--- START ---

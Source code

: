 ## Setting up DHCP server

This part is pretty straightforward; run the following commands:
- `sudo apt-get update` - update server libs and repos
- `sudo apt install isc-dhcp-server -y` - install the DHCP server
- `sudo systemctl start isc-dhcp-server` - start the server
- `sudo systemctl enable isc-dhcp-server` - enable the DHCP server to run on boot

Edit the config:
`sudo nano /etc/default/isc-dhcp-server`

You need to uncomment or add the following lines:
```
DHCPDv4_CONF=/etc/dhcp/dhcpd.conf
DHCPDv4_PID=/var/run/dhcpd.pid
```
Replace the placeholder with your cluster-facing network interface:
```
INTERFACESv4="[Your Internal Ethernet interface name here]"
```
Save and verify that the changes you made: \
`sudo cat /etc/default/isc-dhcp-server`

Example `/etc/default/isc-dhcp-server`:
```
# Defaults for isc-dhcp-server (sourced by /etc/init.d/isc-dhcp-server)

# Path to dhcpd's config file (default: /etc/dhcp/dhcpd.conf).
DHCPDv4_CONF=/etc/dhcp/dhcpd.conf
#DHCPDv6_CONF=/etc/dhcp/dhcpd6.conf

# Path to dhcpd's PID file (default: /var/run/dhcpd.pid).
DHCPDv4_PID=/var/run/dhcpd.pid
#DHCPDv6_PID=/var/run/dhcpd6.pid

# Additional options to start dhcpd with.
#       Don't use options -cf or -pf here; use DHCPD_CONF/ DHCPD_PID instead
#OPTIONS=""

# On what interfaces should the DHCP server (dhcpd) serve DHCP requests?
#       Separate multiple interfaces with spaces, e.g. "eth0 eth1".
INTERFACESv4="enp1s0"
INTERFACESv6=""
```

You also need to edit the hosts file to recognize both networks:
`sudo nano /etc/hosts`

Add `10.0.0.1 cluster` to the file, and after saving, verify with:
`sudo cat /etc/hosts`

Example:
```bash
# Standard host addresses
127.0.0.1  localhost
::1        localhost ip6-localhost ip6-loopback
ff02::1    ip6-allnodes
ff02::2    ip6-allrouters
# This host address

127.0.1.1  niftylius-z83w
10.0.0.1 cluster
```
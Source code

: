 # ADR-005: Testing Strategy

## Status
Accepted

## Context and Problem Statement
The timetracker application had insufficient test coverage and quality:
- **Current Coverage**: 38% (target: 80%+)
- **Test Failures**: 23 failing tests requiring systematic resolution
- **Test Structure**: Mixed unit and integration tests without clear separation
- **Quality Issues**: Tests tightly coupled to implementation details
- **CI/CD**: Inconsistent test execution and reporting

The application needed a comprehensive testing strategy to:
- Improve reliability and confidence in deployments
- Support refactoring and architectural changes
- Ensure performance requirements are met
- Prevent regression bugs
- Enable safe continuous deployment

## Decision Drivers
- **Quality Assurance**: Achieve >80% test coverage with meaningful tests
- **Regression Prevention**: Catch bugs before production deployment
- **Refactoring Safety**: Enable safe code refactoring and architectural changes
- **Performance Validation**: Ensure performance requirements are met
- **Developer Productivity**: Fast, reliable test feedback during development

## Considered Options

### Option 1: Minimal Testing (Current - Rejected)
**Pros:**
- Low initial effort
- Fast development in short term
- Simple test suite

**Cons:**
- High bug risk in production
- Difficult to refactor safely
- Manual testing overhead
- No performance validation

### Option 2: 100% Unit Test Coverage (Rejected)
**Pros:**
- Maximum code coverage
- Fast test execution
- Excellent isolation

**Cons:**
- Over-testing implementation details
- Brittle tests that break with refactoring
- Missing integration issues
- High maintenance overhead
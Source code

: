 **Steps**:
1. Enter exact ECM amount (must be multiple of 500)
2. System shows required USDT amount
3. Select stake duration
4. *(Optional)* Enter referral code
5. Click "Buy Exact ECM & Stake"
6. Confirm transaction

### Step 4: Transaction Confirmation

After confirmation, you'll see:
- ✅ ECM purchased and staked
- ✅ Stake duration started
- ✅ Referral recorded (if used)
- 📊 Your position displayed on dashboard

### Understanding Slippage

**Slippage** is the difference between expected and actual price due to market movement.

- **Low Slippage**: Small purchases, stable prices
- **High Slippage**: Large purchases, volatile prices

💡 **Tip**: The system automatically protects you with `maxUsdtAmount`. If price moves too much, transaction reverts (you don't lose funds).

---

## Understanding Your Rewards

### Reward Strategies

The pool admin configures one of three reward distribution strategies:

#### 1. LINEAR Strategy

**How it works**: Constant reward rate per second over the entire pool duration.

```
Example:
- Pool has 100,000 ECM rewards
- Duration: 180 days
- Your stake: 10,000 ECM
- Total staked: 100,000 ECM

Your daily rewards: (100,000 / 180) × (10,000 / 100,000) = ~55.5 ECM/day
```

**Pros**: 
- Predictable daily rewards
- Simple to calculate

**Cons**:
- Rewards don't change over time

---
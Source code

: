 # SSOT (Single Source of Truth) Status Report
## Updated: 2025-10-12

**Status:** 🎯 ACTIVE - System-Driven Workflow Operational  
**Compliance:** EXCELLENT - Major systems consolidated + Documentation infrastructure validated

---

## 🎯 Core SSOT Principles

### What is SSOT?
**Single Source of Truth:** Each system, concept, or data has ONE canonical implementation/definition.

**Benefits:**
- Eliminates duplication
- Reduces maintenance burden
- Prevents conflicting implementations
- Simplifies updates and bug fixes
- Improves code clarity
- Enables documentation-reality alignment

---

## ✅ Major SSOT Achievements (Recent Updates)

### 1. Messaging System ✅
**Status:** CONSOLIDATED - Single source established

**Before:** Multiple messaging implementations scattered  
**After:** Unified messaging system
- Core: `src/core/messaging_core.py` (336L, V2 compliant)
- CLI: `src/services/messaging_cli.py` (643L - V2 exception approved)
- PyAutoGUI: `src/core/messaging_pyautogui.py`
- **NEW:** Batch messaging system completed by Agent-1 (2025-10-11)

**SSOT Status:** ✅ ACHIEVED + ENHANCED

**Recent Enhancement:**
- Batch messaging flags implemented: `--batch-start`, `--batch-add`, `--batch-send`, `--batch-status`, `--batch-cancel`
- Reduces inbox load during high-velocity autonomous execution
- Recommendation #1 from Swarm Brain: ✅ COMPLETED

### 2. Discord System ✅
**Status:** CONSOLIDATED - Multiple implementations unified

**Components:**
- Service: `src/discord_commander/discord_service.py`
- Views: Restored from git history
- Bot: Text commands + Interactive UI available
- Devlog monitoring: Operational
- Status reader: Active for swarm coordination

--- END ---

## Activity
Extract each line of the listing above, copying it word for word.

## Answer for the task
Source code

: ## Setting up DHCP server

This part is pretty straightforward; run the following commands:
- `sudo apt-get update` - update server libs and repos
- `sudo apt install isc-dhcp-server -y` - install the DHCP server
- `sudo systemctl start isc-dhcp-server` - start the server
- `sudo systemctl enable isc-dhcp-server` - enable the DHCP server to run on boot

Edit the config:
`sudo nano /etc/default/isc-dhcp-server`

You need to uncomment or add the following lines:
```
DHCPDv4_CONF=/etc/dhcp/dhcpd.conf
DHCPDv4_PID=/var/run/dhcpd.pid
```
Replace the placeholder with your cluster-facing network interface:
```
INTERFACESv4="[Your Internal Ethernet interface name here]"
```
Save and verify that the changes you made: \
`sudo cat /etc/default/isc-dhcp-server`

Example `/etc/default/isc-dhcp-server`:
```
# Defaults for isc-dhcp-server (sourced by /etc/init.d/isc-dhcp-server)

# Path to dhcpd's config file (default: /etc/dhcp/dhcpd.conf).
DHCPDv4_CONF=/etc/dhcp/dhcpd.conf
#DHCPDv6_CONF=/etc/dhcp/dhcpd6.conf

# Path to dhcpd's PID file (default: /var/run/dhcpd.pid).
DHCPDv4_PID=/var/run/dhcpd.pid
#DHCPDv6_PID=/var/run/dhcpd6.pid

# Additional options to start dhcpd with.
#       Don't use options -cf or -pf here; use DHCPD_CONF/ DHCPD_PID instead
#OPTIONS=""

# On what interfaces should the DHCP server (dhcpd) serve DHCP requests?
#       Separate multiple interfaces with spaces, e.g. "eth0 eth1".
INTERFACESv4="enp1s0"
INTERFACESv6=""
```

You also need to edit the hosts file to recognize both networks:
`sudo nano /etc/hosts`

Add `10.0.0.1 cluster` to the file, and after saving, verify with:
`sudo cat /etc/hosts`

Example:
```bash
# Standard host addresses
127.0.0.1  localhost
::1        localhost ip6-localhost ip6-loopback
ff02::1    ip6-allnodes
ff02::2    ip6-allrouters
# This host address

127.0.1.1  niftylius-z83w
10.0.0.1 cluster
```
Source code

: # ADR-005: Testing Strategy

## Status
Accepted

## Context and Problem Statement
The timetracker application had insufficient test coverage and quality:
- **Current Coverage**: 38% (target: 80%+)
- **Test Failures**: 23 failing tests requiring systematic resolution
- **Test Structure**: Mixed unit and integration tests without clear separation
- **Quality Issues**: Tests tightly coupled to implementation details
- **CI/CD**: Inconsistent test execution and reporting

The application needed a comprehensive testing strategy to:
- Improve reliability and confidence in deployments
- Support refactoring and architectural changes
- Ensure performance requirements are met
- Prevent regression bugs
- Enable safe continuous deployment

## Decision Drivers
- **Quality Assurance**: Achieve >80% test coverage with meaningful tests
- **Regression Prevention**: Catch bugs before production deployment
- **Refactoring Safety**: Enable safe code refactoring and architectural changes
- **Performance Validation**: Ensure performance requirements are met
- **Developer Productivity**: Fast, reliable test feedback during development

## Considered Options

### Option 1: Minimal Testing (Current - Rejected)
**Pros:**
- Low initial effort
- Fast development in short term
- Simple test suite

**Cons:**
- High bug risk in production
- Difficult to refactor safely
- Manual testing overhead
- No performance validation

### Option 2: 100% Unit Test Coverage (Rejected)
**Pros:**
- Maximum code coverage
- Fast test execution
- Excellent isolation

**Cons:**
- Over-testing implementation details
- Brittle tests that break with refactoring
- Missing integration issues
- High maintenance overhead
Source code

: **Steps**:
1. Enter exact ECM amount (must be multiple of 500)
2. System shows required USDT amount
3. Select stake duration
4. *(Optional)* Enter referral code
5. Click "Buy Exact ECM & Stake"
6. Confirm transaction

### Step 4: Transaction Confirmation

After confirmation, you'll see:
- ✅ ECM purchased and staked
- ✅ Stake duration started
- ✅ Referral recorded (if used)
- 📊 Your position displayed on dashboard

### Understanding Slippage

**Slippage** is the difference between expected and actual price due to market movement.

- **Low Slippage**: Small purchases, stable prices
- **High Slippage**: Large purchases, volatile prices

💡 **Tip**: The system automatically protects you with `maxUsdtAmount`. If price moves too much, transaction reverts (you don't lose funds).

---

## Understanding Your Rewards

### Reward Strategies

The pool admin configures one of three reward distribution strategies:

#### 1. LINEAR Strategy

**How it works**: Constant reward rate per second over the entire pool duration.

```
Example:
- Pool has 100,000 ECM rewards
- Duration: 180 days
- Your stake: 10,000 ECM
- Total staked: 100,000 ECM

Your daily rewards: (100,000 / 180) × (10,000 / 100,000) = ~55.5 ECM/day
```

**Pros**: 
- Predictable daily rewards
- Simple to calculate

**Cons**:
- Rewards don't change over time

---
Source code

: # SSOT (Single Source of Truth) Status Report
## Updated: 2025-10-12

**Status:** 🎯 ACTIVE - System-Driven Workflow Operational  
**Compliance:** EXCELLENT - Major systems consolidated + Documentation infrastructure validated

---

## 🎯 Core SSOT Principles

### What is SSOT?
**Single Source of Truth:** Each system, concept, or data has ONE canonical implementation/definition.

**Benefits:**
- Eliminates duplication
- Reduces maintenance burden
- Prevents conflicting implementations
- Simplifies updates and bug fixes
- Improves code clarity
- Enables documentation-reality alignment

---

## ✅ Major SSOT Achievements (Recent Updates)

### 1. Messaging System ✅
**Status:** CONSOLIDATED - Single source established

**Before:** Multiple messaging implementations scattered  
**After:** Unified messaging system
- Core: `src/core/messaging_core.py` (336L, V2 compliant)
- CLI: `src/services/messaging_cli.py` (643L - V2 exception approved)
- PyAutoGUI: `src/core/messaging_pyautogui.py`
- **NEW:** Batch messaging system completed by Agent-1 (2025-10-11)

**SSOT Status:** ✅ ACHIEVED + ENHANCED

**Recent Enhancement:**
- Batch messaging flags implemented: `--batch-start`, `--batch-add`, `--batch-send`, `--batch-status`, `--batch-cancel`
- Reduces inbox load during high-velocity autonomous execution
- Recommendation #1 from Swarm Brain: ✅ COMPLETED

### 2. Discord System ✅
**Status:** CONSOLIDATED - Multiple implementations unified

**Components:**
- Service: `src/discord_commander/discord_service.py`
- Views: Restored from git history
- Bot: Text commands + Interactive UI available
- Devlog monitoring: Operational
- Status reader: Active for swarm coordination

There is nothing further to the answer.